# Linear Pseudorandom number generator (PRNG)

#### Intro

Very often we need to generate random numbers for different purposes ranging from simple games to advances encryption algorithms.
Many C/C++ programmers are well used with the srand() / rand() functions, but simply using a predefined code to achieve the given tasks, is sometimes not enough.
Fully understanding what a random number is, how it can be generated, helps getting the best solution.

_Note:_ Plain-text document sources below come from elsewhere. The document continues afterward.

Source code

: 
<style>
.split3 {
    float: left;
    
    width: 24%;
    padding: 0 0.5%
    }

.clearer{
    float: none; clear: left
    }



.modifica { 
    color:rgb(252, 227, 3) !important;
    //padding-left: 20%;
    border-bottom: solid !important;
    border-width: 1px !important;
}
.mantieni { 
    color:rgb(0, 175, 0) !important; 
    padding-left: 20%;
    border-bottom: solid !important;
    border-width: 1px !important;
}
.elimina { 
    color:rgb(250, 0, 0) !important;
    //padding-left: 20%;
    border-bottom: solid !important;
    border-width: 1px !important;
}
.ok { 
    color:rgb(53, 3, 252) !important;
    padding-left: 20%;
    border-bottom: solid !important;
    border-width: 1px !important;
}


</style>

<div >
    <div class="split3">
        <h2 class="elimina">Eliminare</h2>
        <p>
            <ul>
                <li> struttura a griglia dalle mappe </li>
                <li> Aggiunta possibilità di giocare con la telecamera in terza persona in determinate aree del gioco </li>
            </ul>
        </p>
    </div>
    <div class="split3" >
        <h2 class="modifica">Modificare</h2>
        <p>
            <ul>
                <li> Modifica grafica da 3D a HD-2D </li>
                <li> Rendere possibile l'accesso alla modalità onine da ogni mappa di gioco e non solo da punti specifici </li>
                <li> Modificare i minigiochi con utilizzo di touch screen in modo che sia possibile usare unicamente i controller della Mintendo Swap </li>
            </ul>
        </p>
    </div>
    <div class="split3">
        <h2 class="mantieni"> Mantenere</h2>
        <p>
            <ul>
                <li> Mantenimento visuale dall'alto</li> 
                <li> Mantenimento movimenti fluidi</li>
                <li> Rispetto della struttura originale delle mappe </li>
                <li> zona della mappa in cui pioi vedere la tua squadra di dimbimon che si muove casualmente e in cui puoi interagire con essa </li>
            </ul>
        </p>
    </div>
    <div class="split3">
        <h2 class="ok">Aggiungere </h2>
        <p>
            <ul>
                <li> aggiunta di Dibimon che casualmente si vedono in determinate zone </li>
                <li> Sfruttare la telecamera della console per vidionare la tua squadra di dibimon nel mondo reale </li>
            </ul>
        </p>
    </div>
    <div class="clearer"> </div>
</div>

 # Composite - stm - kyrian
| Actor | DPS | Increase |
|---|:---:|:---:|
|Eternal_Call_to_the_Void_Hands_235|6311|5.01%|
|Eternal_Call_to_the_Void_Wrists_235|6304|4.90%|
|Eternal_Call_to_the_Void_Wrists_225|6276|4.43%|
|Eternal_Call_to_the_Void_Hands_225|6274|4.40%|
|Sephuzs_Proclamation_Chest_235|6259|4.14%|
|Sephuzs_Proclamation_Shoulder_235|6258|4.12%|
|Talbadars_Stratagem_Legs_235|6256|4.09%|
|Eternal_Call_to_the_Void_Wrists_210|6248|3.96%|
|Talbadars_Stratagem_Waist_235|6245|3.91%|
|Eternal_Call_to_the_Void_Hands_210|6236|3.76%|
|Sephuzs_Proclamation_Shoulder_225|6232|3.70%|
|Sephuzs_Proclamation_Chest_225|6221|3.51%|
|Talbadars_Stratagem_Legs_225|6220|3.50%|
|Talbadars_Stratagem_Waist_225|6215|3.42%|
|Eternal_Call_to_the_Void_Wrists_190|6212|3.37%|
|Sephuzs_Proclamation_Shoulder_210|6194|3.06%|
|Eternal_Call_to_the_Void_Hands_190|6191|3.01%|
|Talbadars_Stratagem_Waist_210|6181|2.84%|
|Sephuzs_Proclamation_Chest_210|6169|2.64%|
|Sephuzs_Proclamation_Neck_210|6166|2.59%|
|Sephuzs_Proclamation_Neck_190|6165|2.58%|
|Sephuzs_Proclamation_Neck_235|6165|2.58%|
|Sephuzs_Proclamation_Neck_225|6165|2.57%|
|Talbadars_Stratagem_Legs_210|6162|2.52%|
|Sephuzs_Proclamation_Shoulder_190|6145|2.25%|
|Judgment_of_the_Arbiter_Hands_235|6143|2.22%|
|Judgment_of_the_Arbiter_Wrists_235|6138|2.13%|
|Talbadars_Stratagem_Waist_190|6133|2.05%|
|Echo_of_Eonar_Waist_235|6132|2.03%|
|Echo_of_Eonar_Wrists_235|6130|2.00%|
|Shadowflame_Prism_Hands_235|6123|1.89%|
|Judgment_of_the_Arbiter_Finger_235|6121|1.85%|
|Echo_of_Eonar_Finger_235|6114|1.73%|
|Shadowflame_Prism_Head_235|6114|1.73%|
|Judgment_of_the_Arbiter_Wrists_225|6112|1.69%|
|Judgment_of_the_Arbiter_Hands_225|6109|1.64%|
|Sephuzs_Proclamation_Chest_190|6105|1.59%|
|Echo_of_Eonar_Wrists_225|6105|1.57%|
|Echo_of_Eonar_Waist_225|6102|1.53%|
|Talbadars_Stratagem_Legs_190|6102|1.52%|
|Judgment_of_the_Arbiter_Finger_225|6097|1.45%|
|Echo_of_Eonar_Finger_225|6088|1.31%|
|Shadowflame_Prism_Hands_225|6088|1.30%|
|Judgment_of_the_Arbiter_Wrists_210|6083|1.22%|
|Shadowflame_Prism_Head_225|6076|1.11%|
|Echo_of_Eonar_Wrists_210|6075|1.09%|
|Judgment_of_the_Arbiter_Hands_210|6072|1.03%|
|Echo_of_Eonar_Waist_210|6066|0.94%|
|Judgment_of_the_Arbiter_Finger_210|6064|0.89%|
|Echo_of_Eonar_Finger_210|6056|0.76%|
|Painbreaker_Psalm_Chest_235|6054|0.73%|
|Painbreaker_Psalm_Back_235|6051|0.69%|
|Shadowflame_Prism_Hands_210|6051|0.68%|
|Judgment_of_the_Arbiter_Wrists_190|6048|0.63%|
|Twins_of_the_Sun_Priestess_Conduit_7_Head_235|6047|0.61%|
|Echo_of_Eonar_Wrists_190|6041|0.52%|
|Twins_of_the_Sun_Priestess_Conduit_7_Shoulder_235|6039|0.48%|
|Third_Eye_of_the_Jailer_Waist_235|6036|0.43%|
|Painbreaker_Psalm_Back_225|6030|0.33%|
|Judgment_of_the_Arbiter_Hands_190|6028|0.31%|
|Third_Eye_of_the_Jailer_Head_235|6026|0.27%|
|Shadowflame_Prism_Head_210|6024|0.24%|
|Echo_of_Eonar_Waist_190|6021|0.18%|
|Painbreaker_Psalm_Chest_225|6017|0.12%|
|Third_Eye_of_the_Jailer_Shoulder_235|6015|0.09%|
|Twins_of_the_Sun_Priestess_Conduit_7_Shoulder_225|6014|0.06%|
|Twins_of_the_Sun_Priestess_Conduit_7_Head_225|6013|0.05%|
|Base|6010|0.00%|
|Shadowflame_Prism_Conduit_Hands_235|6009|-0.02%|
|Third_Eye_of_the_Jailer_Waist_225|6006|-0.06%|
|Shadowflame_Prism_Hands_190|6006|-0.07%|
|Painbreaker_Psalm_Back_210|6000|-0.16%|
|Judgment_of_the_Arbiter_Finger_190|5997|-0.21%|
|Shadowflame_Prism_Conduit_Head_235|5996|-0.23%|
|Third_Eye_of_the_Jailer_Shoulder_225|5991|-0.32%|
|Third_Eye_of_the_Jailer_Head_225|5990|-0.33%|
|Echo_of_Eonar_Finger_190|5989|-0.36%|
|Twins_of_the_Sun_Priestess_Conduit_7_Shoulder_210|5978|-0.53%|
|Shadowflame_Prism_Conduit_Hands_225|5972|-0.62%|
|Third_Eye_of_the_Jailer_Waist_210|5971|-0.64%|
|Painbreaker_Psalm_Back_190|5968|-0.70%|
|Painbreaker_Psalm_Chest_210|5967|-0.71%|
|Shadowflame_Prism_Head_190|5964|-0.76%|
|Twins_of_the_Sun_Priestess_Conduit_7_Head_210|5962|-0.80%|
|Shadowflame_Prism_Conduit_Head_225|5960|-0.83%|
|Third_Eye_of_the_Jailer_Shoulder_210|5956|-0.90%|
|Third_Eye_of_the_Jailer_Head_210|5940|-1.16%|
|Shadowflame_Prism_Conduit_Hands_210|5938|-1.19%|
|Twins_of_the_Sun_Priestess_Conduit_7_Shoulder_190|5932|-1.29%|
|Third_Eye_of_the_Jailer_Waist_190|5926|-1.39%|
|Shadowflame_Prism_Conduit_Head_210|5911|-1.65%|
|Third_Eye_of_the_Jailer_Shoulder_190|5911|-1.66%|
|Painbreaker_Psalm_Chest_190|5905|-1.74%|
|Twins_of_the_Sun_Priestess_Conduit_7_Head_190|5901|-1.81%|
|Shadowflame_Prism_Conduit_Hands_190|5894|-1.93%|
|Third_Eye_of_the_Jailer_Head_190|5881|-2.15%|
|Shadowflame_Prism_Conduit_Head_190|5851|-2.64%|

Starting with my first university years, I used a linear pseudorandom generator, easy to implement, and quite useful in many applications.
A pseudorandom number generator (PRNG) is an algorithm for generating a sequence of numbers that approximates the properties of random numbers. The sequence is not truly random in that it is completely determined by a relatively small set of initial values, called the PRNG’s state. Read more here.

#### A simple approach

Let’s consider a,b and c three integer constant. We plan to generate a set of pseudorandom numbers X0, X1, … , Xn. Assuming X0 = d, the rest of the numbers can be computed in a recurrent using the formula:
Xn+1 = (a*Xn + b) % c .

a,b,c and d are the initial values, also known as the PRNG’s state.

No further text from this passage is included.